In traditional U.S. agriculture, produce travels an average of 1,400 miles from remote locations to urban centers. With mounting concerns over climate change, there is growing attention to the fact that shipping 1 ton of produce generates 500 pounds of carbon dioxide (CO2).
In addition to climate concerns, a growing number of consumers are demanding more locally produced food products in support of the burgeoning farm-to-table movement and out of concern over food safety of products shipped over great distances.
Greenhouses Versus Plant Factories
Consumer demand for locally grown food is driving more food production toward greenhouses and plant factories.
A factory is defined as a facility that grows plants in a much more controlled environment than greenhouses.

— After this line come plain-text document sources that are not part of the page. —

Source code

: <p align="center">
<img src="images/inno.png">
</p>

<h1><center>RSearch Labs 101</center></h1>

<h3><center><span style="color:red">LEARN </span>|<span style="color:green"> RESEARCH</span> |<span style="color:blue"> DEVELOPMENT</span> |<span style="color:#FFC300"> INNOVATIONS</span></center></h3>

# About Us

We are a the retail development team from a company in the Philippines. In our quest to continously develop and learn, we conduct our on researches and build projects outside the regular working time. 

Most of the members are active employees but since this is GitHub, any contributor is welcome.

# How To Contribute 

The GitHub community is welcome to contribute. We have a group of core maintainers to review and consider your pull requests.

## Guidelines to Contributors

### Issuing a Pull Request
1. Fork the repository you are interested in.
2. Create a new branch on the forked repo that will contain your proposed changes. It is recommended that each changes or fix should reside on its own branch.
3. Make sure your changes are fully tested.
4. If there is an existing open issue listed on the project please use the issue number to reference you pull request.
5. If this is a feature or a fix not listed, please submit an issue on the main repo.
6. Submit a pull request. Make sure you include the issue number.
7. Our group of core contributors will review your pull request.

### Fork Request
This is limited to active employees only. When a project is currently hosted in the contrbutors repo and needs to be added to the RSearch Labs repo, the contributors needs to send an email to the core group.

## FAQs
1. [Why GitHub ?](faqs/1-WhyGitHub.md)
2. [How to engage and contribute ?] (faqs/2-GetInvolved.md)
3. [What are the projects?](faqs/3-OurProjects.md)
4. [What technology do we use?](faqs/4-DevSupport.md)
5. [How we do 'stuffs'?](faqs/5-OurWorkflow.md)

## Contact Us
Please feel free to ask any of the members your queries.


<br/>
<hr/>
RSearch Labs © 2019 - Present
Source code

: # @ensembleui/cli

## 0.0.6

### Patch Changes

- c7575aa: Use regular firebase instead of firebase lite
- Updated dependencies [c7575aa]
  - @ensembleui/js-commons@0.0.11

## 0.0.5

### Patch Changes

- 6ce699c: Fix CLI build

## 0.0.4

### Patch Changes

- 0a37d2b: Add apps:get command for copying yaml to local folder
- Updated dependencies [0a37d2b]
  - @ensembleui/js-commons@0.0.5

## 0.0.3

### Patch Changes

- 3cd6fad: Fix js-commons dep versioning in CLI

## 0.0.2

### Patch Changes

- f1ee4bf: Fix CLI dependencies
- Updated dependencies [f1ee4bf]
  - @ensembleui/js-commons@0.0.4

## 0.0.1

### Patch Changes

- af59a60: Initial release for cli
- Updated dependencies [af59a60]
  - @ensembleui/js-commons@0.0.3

In most cases, the factory uses hydroponics to grow plants with modern LED lighting and typically uses shelving units that may extend a considerable distance vertically with lighting installed on the bottom of the shelf above each row of plants. Indoor cannabis production often utilizes similar plant factory setups.
Greenhouses are far less costly to operate than plant factories, generally because they are less energy intensive. With light and heat coming from free passive solar energy, the cost benefits of conventional greenhouses can outweigh the need for full climate control in certain growing regions.
However, greenhouses in the most extreme weather locations are not viable without aggregating features of plant factories, such as artificial lighting and active heating or cooling.
As agriculture moves farther from an ideal climate for a plant species, the need to move first to a greenhouse and then to a plant factory becomes more urgent. Even plant factories that are not optimized for a minimal energy or environmental footprint can be cost-justified due to higher production-per-unit profiles, particularly if they are located in densely populated urban areas.
Moreover, the better the efficiency of the lighting system, the more plant factories are likely to be used on a purely economic basis.
Accurate Projections Needed
The likelihood that more cannabis production will come from plant factories, combined with shifts in food production toward factory settings, means utilities must make more accurate forecasts for these new types of load. These loads may vary widely, not only in average load size but also in load profile.
The main similarity in all plant factories is the relative power demand for artificial lighting. As lighting efficiency is increased — even by a factor of 7% or 8% — a major shift from greenhouses to plant factories is likely to occur.
The dual trends of cannabis legalization and changes in consumer demand for types and origin of produce are changing the trajectory of the agriculture revolution.
Electric utilities nationwide are investigating some of the effects of these changes to the power grid. An effort to continue quantifying these changes is needed in the short and long term to help utilities better prepare for the future.